Knowledge as a Thing
Current TEL approaches are following a static and predefined representation of knowledge and are mainly focusing on content delivery. The view of knowledge as an object that can be stored and reused makes that what is presented as learning management is simply content management under a new label. Content, however, represents only one side of the knowledge equation, namely the information side. Information is explicit knowledge that is easily expressed, captured, stored and reused. In the KM literature, there is wide recognition that explicit knowledge represents only the tip of the iceberg. Only a small fraction of valuable knowledge is explicit and there is a huge mass of high-quality knowledge embedded in people, which is not easily expressible and cannot be recorded in a codified form. This hard-to-articulate knowledge is what Polanyi called tacit knowledge.
Furthermore, capturing and storing knowledge as reusable learning objects in centralized repositories makes that knowledge can be isolated from its context. In the KM literature, it has already been pointed out that knowledge is context sensitive. Nonaka & Konno (1998), for instance, point out that "knowledge is embedded in ba" (p. 40); i.e. the shared space or context. "If knowledge is separated from ba, it turns into information" (p. 41).
Learning as a Predetermined Process
Traditional LMS-driven TEL approaches share the view according to which learning is regarded as a process limited by the duration of the semester or term. The view of learning as a semester-bound process conflicts with the nature of learning. Learning is continuous and fluid and cannot be reduced to a process with clearly defined beginning and end.
Moreover, current TEL solutions share a primary focus on the automation of the learning process. A strong emphasis has often been placed on how to control, centralize, and standardize the learning process using technology. The view of learning as an institution-controlled process has led to the development of instructional design specifications that aim to describe a learning flow in a standardized manner, such as IMS Learning Design (IMS-LD).
The automation of the learning process fails to address the complex and uncertain dimensions of knowledge and learning. The learning process cannot be reduced to a string of predetermined processes. It rather emerges through a series of processes that cannot be predicted or anticipated. Organizing the learning process into units with predefined content and learning outcomes is a clear view of learning as a linear process. The linearity of the institution-controlled learning process is not well adjusted to describing what is actually going on in learning in a world of radical discontinuous change. In each new context, learning is a unique process and is the result of emergent processes that do not follow any particular order.
TEL as a Technology Issue
TEL has been often perceived as merely a technological solution to support and supplement institution-led instruction. Consequently, a significant amount of attention has been placed on implementing repositories to capture, store, manage and reuse learning objects and developing platforms to control and automate the learning process.

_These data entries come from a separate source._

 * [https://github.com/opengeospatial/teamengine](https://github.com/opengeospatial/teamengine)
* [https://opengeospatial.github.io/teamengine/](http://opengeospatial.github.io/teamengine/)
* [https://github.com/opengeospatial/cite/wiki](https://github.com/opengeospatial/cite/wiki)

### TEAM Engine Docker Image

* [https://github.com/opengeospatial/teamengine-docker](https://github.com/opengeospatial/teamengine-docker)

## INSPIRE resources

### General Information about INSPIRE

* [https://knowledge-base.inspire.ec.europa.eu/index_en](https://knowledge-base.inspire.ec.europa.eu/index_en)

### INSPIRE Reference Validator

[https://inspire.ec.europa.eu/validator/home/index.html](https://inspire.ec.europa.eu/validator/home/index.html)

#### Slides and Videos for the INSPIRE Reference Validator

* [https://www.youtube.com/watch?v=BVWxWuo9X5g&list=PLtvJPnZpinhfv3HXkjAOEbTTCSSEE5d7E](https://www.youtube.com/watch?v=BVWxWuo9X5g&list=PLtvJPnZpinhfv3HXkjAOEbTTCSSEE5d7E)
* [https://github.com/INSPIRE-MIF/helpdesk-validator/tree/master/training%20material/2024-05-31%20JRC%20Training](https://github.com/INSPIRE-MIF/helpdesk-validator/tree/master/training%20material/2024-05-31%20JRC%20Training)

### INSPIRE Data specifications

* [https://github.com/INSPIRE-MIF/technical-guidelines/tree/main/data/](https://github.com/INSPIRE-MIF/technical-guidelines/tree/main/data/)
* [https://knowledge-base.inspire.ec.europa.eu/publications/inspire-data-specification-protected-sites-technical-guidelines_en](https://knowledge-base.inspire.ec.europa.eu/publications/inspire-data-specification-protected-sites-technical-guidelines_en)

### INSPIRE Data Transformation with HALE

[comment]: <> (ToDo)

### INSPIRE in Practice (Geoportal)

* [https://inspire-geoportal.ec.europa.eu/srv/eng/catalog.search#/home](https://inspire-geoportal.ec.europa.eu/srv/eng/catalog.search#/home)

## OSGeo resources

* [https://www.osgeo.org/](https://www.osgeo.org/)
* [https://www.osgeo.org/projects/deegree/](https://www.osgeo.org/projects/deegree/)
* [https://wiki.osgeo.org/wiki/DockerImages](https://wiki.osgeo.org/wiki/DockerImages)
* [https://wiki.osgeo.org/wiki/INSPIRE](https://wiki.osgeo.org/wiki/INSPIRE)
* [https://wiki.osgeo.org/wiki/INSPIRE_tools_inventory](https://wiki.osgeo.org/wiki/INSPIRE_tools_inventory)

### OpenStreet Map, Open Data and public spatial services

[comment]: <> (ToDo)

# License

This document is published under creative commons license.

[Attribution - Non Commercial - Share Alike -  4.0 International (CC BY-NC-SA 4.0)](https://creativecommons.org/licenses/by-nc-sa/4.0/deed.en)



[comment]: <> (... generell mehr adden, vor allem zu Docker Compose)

There is much evidence that current TEL approaches use technology to increase the efficiency of existing practices rather than to improve the effectiveness of the learning experience.
The LMS is designed with the primary focus on management and control and is driven by the needs of the educational institution. LMS-driven TEL solutions follow a one-size-fits-all approach and suffer from an inability to give learners the opportunity to contribute to the learning process in significant ways, and to satisfy the heterogeneous needs of many learners. Similarly, current TEL 2.0 solutions continue to privilege the teacher/institution, rather than the learner, as the central element in the learning experience. These solutions share a common emphasis on how to best integrate the emergent Web 2.0 technologies into the learning process without influencing the traditional pedagogical principles and policies imposed by formal educational institutions. The result is that technology is often applied in the existing institutional context of learning controlled by the institution and organized into courses with preselected tasks, prescribed tools, and predetermined learning outcomes.

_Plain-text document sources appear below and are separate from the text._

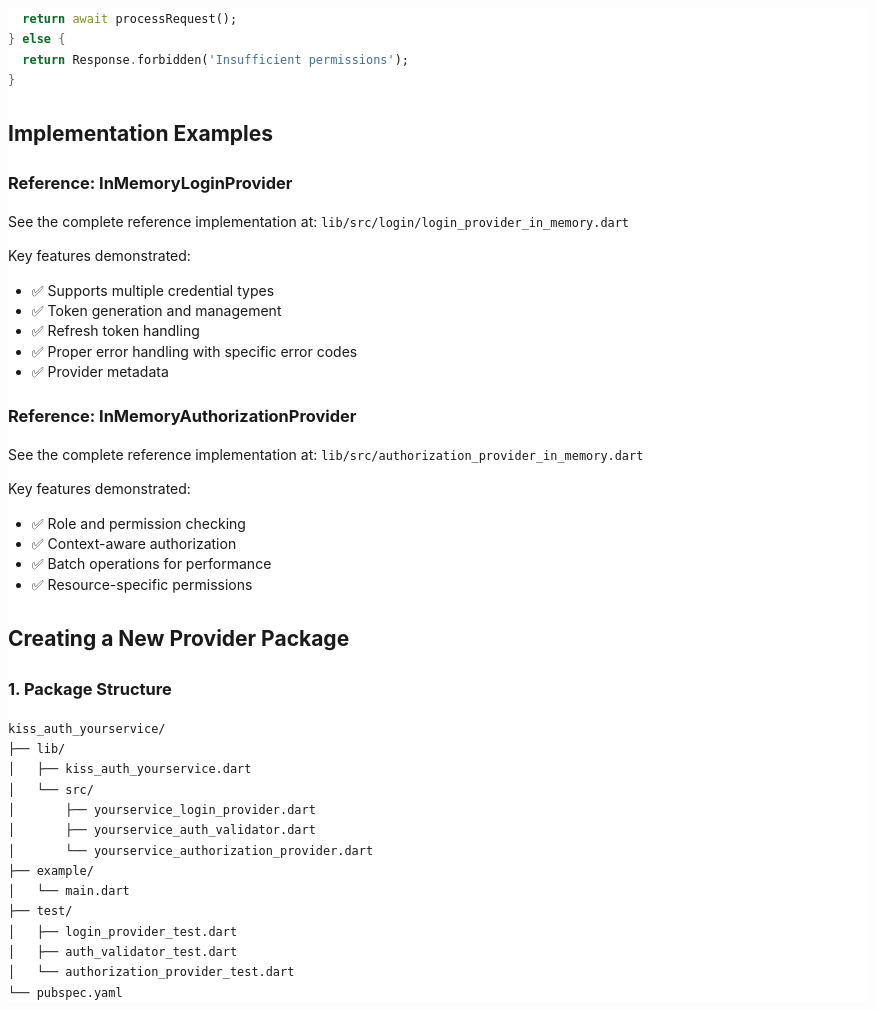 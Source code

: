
 ```dart
  return await processRequest();
} else {
  return Response.forbidden('Insufficient permissions');
}
```

## Implementation Examples

### Reference: InMemoryLoginProvider

See the complete reference implementation at:
`lib/src/login/login_provider_in_memory.dart`

Key features demonstrated:
- ✅ Supports multiple credential types
- ✅ Token generation and management
- ✅ Refresh token handling
- ✅ Proper error handling with specific error codes
- ✅ Provider metadata

### Reference: InMemoryAuthorizationProvider

See the complete reference implementation at:
`lib/src/authorization_provider_in_memory.dart`

Key features demonstrated:
- ✅ Role and permission checking
- ✅ Context-aware authorization
- ✅ Batch operations for performance
- ✅ Resource-specific permissions

## Creating a New Provider Package

### 1. Package Structure

```
kiss_auth_yourservice/
├── lib/
│   ├── kiss_auth_yourservice.dart
│   └── src/
│       ├── yourservice_login_provider.dart
│       ├── yourservice_auth_validator.dart
│       └── yourservice_authorization_provider.dart
├── example/
│   └── main.dart
├── test/
│   ├── login_provider_test.dart
│   ├── auth_validator_test.dart
│   └── authorization_provider_test.dart
└── pubspec.yaml
```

In sum, current TEL models, driven by technology-push, might make the learning experience faster or cheaper but not necessarily better. They aim at efficiency (i.e. doing the thing right) rather than effectiveness (i.e. doing the right thing). They use technology primarily to make the traditional institution-centric learning model more efficient. This model, however, remains untestable, unchallenged, and consequently unchanged.
Nonaka, I., & Konno, N. (1998). The concept of “ba”: Building a foundation for knowledge creation. California Management Review, 40(3), 40–54.